WHAT THIS TASK INVOLVES:
What lines in the records below mention "Node"? List them all.
==============================
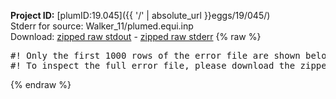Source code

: **Project ID:** [plumID:19.045]({{ '/' | absolute_url }}eggs/19/045/)  
Stderr for source:  Walker_11/plumed.equi.inp   
Download: [zipped raw stdout](plumed.equi.inp.plumed.stdout.txt.zip) - [zipped raw stderr](plumed.equi.inp.plumed.stderr.txt.zip) 
{% raw %}
<pre>
#! Only the first 1000 rows of the error file are shown below
#! To inspect the full error file, please download the zipped raw stderr file above
</pre>
{% endraw %}
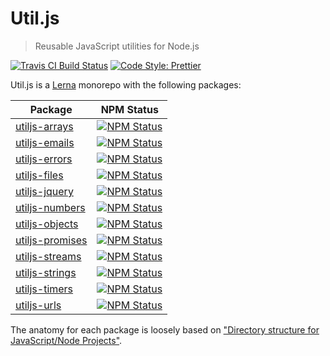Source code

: # Util.js

> Reusable JavaScript utilities for Node.js

<p>
  <a href="https://travis-ci.org/creemama/utiljs"><img alt="Travis CI Build Status" src="https://img.shields.io/travis/creemama/utiljs/master.svg?style=flat-square&label=Travis+CI"></a>
  <a href="https://github.com/prettier/prettier"><img alt="Code Style: Prettier" src="https://img.shields.io/badge/code_style-prettier-ff69b4.svg?style=flat-square"></a>
</p>

Util.js is a [Lerna](https://lernajs.io/) monorepo with the following packages:

| Package                                                                                    |                                                                      NPM Status                                                                      |
| ------------------------------------------------------------------------------------------ | :--------------------------------------------------------------------------------------------------------------------------------------------------: |
| [utiljs-arrays](https://github.com/creemama/utiljs/tree/master/packages/utiljs-arrays)     |   <a href="https://www.npmjs.com/package/utiljs-arrays"><img alt="NPM Status" src="https://img.shields.io/npm/v/utiljs-arrays.svg?style=flat"></a>   |
| [utiljs-emails](https://github.com/creemama/utiljs/tree/master/packages/utiljs-emails)     |   <a href="https://www.npmjs.com/package/utiljs-emails"><img alt="NPM Status" src="https://img.shields.io/npm/v/utiljs-emails.svg?style=flat"></a>   |
| [utiljs-errors](https://github.com/creemama/utiljs/tree/master/packages/utiljs-errors)     |   <a href="https://www.npmjs.com/package/utiljs-errors"><img alt="NPM Status" src="https://img.shields.io/npm/v/utiljs-errors.svg?style=flat"></a>   |
| [utiljs-files](https://github.com/creemama/utiljs/tree/master/packages/utiljs-files)       |    <a href="https://www.npmjs.com/package/utiljs-files"><img alt="NPM Status" src="https://img.shields.io/npm/v/utiljs-files.svg?style=flat"></a>    |
| [utiljs-jquery](https://github.com/creemama/utiljs/tree/master/packages/utiljs-jquery)     |   <a href="https://www.npmjs.com/package/utiljs-jquery"><img alt="NPM Status" src="https://img.shields.io/npm/v/utiljs-jquery.svg?style=flat"></a>   |
| [utiljs-numbers](https://github.com/creemama/utiljs/tree/master/packages/utiljs-numbers)   |  <a href="https://www.npmjs.com/package/utiljs-numbers"><img alt="NPM Status" src="https://img.shields.io/npm/v/utiljs-numbers.svg?style=flat"></a>  |
| [utiljs-objects](https://github.com/creemama/utiljs/tree/master/packages/utiljs-objects)   |  <a href="https://www.npmjs.com/package/utiljs-objects"><img alt="NPM Status" src="https://img.shields.io/npm/v/utiljs-objects.svg?style=flat"></a>  |
| [utiljs-promises](https://github.com/creemama/utiljs/tree/master/packages/utiljs-promises) | <a href="https://www.npmjs.com/package/utiljs-promises"><img alt="NPM Status" src="https://img.shields.io/npm/v/utiljs-promises.svg?style=flat"></a> |
| [utiljs-streams](https://github.com/creemama/utiljs/tree/master/packages/utiljs-streams)   |  <a href="https://www.npmjs.com/package/utiljs-streams"><img alt="NPM Status" src="https://img.shields.io/npm/v/utiljs-streams.svg?style=flat"></a>  |
| [utiljs-strings](https://github.com/creemama/utiljs/tree/master/packages/utiljs-strings)   |  <a href="https://www.npmjs.com/package/utiljs-strings"><img alt="NPM Status" src="https://img.shields.io/npm/v/utiljs-strings.svg?style=flat"></a>  |
| [utiljs-timers](https://github.com/creemama/utiljs/tree/master/packages/utiljs-timers)     |   <a href="https://www.npmjs.com/package/utiljs-timers"><img alt="NPM Status" src="https://img.shields.io/npm/v/utiljs-timers.svg?style=flat"></a>   |
| [utiljs-urls](https://github.com/creemama/utiljs/tree/master/packages/utiljs-urls)         |     <a href="https://www.npmjs.com/package/utiljs-urls"><img alt="NPM Status" src="https://img.shields.io/npm/v/utiljs-urls.svg?style=flat"></a>     |

The anatomy for each package is loosely based on ["Directory structure for JavaScript/Node Projects"](https://gist.github.com/tracker1/59f2c13044315f88bee9).
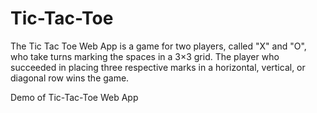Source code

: # Tic-Tac-Toe

The Tic Tac Toe Web App is a game for two players, called "X" and "O", who take turns marking the spaces in a 3×3 grid. The player who succeeded in placing three respective marks in a horizontal, vertical, or diagonal row wins the game. 

Demo of Tic-Tac-Toe Web App



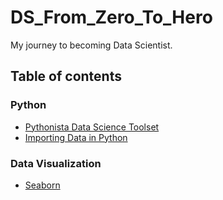 # DS_From_Zero_To_Hero
My journey to becoming Data Scientist. 

## Table of contents

### Python
* [Pythonista Data Science Toolset](#DS__Python_toolset.ipynb)
* [Importing Data in Python](#Importing_data_in_Python_.ipynb)

### Data Visualization
* [Seaborn](#Seaborn.ipynb)
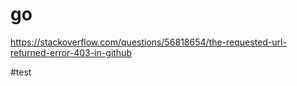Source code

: # go
https://stackoverflow.com/questions/56818654/the-requested-url-returned-error-403-in-github

#test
==============================
ANSWER AREA:
> Reusable JavaScript utilities for Node.js
The anatomy for each package is loosely based on ["Directory structure for JavaScript/Node Projects"](https://gist.github.com/tracker1/59f2c13044315f88bee9).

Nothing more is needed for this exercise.